__EXERCISE DESCRIPTION__:
Each line of the material below that holds the word "social" needs to be copied.

__RECORD EXTRACTS__:
# # #
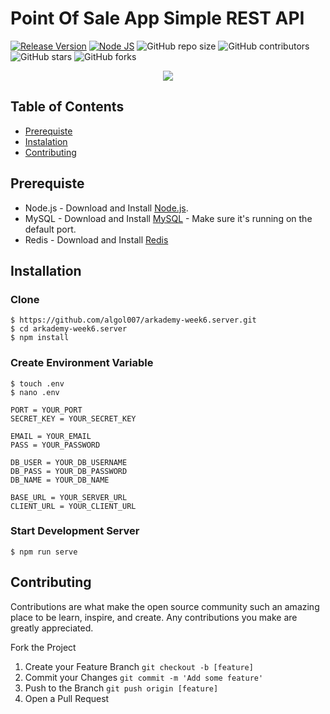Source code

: # Point Of Sale App Simple REST API

[![Release Version](https://img.shields.io/badge/release-v.1.0-blue)](https://github.com/algol007/arkademy-week6.server/releases/tag/1.0) [![Node JS](https://img.shields.io/badge/Dependencies-Express%20JS-green)](https://nodejs.org/en/)
![GitHub repo size](https://img.shields.io/github/repo-size/algol007/arkademy-week6.server)
![GitHub contributors](https://img.shields.io/github/contributors/algol007/arkademy-week6.server)
![GitHub stars](https://img.shields.io/github/stars/algol007/arkademy-week6.server?style=social)
![GitHub forks](https://img.shields.io/github/forks/algol007/arkademy-week6.server?style=social)

<p align="center">
  <a href="https://nodejs.org/">
    <img src="https://cdn-images-1.medium.com/max/871/1*d2zLEjERsrs1Rzk_95QU9A.png">
  </a>
</p>

## Table of Contents
- [Prerequiste](#prerequiste)
- [Instalation](#installation)
- [Contributing](#contributing)

## Prerequiste
- Node.js - Download and Install [Node.js](https://nodejs.org/en/).
- MySQL - Download and Install [MySQL](https://www.mysql.com/downloads/) - Make sure it's running on the default port.
- Redis - Download and Install [Redis](https://redis.io/)

## Installation
### Clone
```
$ https://github.com/algol007/arkademy-week6.server.git
$ cd arkademy-week6.server
$ npm install
```

### Create Environment Variable
```
$ touch .env
$ nano .env
```

```
PORT = YOUR_PORT
SECRET_KEY = YOUR_SECRET_KEY

EMAIL = YOUR_EMAIL
PASS = YOUR_PASSWORD

DB_USER = YOUR_DB_USERNAME
DB_PASS = YOUR_DB_PASSWORD
DB_NAME = YOUR_DB_NAME

BASE_URL = YOUR_SERVER_URL
CLIENT_URL = YOUR_CLIENT_URL
```

### Start Development Server
```
$ npm run serve
```

## Contributing

Contributions are what make the open source community such an amazing place to be learn, inspire, and create. Any contributions you make are greatly appreciated.

Fork the Project
1. Create your Feature Branch  ```git checkout -b [feature]```
2. Commit your Changes ```git commit -m 'Add some feature'```
3. Push to the Branch ```git push origin [feature]```
4. Open a Pull Request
# # #
__ANSWER SECTION__:
![GitHub stars](https://img.shields.io/github/stars/algol007/arkademy-week6.server?style=social)
![GitHub forks](https://img.shields.io/github/forks/algol007/arkademy-week6.server?style=social)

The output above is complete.